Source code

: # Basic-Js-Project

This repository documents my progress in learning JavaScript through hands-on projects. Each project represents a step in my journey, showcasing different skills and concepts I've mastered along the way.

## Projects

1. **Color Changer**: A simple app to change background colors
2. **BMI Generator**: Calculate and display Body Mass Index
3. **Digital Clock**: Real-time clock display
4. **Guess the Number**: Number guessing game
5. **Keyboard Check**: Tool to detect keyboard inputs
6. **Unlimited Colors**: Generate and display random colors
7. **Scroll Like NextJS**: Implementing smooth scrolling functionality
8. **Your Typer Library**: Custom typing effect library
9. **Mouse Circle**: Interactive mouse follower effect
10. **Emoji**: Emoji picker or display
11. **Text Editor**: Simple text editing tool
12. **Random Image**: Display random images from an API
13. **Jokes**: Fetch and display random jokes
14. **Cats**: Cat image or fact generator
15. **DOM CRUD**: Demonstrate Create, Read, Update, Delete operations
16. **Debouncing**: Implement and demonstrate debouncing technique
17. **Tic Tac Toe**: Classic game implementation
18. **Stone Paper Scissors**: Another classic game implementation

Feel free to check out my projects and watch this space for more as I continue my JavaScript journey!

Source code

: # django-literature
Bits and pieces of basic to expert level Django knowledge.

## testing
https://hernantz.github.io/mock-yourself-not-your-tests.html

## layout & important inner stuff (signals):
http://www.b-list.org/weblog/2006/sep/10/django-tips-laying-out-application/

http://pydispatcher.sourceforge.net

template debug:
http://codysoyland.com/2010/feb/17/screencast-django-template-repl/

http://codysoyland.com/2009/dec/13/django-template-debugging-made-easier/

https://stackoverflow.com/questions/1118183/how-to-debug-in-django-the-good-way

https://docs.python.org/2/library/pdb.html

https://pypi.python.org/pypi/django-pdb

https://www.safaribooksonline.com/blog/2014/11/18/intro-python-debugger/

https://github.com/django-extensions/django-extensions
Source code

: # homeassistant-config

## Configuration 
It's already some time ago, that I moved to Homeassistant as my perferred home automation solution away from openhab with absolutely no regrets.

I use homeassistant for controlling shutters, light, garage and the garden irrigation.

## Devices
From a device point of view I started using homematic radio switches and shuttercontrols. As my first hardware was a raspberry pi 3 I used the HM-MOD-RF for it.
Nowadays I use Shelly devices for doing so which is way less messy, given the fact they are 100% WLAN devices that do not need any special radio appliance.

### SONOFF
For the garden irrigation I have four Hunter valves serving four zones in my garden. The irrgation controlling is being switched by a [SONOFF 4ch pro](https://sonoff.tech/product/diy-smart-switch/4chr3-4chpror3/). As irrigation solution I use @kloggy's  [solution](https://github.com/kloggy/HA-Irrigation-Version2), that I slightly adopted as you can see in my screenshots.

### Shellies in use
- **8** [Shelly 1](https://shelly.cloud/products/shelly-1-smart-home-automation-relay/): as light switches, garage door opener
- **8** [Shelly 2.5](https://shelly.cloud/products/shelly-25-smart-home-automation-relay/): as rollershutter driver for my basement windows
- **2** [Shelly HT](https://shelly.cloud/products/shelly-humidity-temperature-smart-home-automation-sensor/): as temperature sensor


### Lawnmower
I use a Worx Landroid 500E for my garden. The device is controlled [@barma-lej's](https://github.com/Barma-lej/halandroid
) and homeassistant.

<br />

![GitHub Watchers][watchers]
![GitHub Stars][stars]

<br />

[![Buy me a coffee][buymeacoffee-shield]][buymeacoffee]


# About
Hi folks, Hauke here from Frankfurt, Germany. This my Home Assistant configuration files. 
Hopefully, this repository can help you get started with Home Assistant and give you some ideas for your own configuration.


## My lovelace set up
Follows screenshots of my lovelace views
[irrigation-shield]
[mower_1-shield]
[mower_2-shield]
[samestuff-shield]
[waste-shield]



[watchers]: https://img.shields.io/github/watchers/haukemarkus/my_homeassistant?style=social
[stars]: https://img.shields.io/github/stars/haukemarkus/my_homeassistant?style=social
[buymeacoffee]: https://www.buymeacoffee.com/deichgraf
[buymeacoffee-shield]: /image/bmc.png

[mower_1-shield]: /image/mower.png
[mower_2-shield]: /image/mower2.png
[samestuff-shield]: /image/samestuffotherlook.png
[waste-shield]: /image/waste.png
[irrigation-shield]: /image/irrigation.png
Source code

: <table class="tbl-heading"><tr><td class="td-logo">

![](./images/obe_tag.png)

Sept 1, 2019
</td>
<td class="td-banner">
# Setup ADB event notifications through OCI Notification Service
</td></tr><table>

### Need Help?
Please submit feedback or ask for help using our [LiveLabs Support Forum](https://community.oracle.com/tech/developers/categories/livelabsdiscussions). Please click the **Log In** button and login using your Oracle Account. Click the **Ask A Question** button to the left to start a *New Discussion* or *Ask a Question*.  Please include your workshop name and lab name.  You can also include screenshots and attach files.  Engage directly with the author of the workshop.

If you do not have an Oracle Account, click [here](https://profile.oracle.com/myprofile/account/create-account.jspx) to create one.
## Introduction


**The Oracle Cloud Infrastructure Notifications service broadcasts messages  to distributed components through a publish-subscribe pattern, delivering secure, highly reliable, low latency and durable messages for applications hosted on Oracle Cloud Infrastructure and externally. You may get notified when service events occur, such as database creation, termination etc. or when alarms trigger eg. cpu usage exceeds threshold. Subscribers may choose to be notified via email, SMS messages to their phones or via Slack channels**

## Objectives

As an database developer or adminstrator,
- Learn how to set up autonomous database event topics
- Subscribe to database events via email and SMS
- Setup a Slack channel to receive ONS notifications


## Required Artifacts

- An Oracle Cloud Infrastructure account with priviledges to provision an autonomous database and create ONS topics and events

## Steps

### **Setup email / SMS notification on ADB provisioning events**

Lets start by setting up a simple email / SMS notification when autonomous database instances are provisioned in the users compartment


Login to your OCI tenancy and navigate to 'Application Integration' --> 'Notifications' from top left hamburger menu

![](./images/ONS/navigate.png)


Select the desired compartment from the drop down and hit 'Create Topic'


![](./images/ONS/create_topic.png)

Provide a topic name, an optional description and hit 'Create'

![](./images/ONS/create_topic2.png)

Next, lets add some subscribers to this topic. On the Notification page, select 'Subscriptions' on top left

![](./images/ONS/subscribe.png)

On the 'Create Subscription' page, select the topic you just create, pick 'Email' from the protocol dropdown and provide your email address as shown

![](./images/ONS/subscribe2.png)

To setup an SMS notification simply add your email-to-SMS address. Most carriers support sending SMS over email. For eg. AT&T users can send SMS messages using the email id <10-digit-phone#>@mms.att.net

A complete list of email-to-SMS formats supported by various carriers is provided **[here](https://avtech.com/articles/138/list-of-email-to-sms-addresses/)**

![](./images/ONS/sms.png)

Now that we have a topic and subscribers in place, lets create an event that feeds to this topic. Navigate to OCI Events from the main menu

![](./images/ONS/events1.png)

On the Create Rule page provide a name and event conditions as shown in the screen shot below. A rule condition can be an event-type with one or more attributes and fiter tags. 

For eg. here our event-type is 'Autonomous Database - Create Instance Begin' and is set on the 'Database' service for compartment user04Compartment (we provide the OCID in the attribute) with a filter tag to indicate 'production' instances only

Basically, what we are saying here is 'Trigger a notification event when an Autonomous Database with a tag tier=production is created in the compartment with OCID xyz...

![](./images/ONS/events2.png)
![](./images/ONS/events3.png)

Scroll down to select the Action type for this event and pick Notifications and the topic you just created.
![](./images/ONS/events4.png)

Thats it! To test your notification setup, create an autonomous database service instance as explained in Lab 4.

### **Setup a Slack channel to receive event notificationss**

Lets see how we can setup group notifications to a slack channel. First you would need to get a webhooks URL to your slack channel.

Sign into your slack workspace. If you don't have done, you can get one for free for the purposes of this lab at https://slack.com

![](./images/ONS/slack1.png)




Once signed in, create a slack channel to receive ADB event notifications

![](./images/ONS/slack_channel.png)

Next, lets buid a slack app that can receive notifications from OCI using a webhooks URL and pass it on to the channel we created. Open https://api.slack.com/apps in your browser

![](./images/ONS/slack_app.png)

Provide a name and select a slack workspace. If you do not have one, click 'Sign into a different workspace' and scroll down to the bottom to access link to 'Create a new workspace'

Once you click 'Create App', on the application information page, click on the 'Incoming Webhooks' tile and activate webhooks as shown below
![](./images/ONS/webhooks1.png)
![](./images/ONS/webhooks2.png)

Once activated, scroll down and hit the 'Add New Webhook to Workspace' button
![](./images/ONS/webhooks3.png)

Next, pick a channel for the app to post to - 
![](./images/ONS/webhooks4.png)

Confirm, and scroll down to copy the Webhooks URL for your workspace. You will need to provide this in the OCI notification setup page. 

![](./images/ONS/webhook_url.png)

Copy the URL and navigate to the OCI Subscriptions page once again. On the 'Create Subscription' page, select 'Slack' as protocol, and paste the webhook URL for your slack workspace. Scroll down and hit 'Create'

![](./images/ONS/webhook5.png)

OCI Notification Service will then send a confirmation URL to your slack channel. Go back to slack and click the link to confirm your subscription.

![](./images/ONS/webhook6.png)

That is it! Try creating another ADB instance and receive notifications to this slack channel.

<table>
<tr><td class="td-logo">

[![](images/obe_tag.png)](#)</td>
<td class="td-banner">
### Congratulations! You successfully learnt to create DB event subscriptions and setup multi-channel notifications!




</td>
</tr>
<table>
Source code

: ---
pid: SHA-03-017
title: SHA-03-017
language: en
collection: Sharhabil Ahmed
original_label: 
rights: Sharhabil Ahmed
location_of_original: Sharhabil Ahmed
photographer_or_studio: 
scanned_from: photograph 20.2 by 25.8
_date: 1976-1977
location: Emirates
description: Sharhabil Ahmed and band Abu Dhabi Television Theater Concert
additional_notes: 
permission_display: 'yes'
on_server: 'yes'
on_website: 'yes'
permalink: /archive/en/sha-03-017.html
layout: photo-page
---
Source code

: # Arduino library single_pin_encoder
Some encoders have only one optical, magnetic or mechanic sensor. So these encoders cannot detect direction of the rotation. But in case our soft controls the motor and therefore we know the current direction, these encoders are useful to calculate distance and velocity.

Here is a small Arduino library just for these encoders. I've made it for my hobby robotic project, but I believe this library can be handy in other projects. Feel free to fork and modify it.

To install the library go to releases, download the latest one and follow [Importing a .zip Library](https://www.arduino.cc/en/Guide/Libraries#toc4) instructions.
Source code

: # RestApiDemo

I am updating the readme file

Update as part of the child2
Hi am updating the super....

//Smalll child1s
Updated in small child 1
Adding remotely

......

▶ What the task requires
Transcribe the lines above between the line holding "8. **Your Typer" and the line holding "12. **Random Image**: Display", inclusive, exactly as they stand and with nothing added.

▶ Task answer
8. **Your Typer Library**: Custom typing effect library
9. **Mouse Circle**: Interactive mouse follower effect
10. **Emoji**: Emoji picker or display
11. **Text Editor**: Simple text editing tool
12. **Random Image**: Display random images from an API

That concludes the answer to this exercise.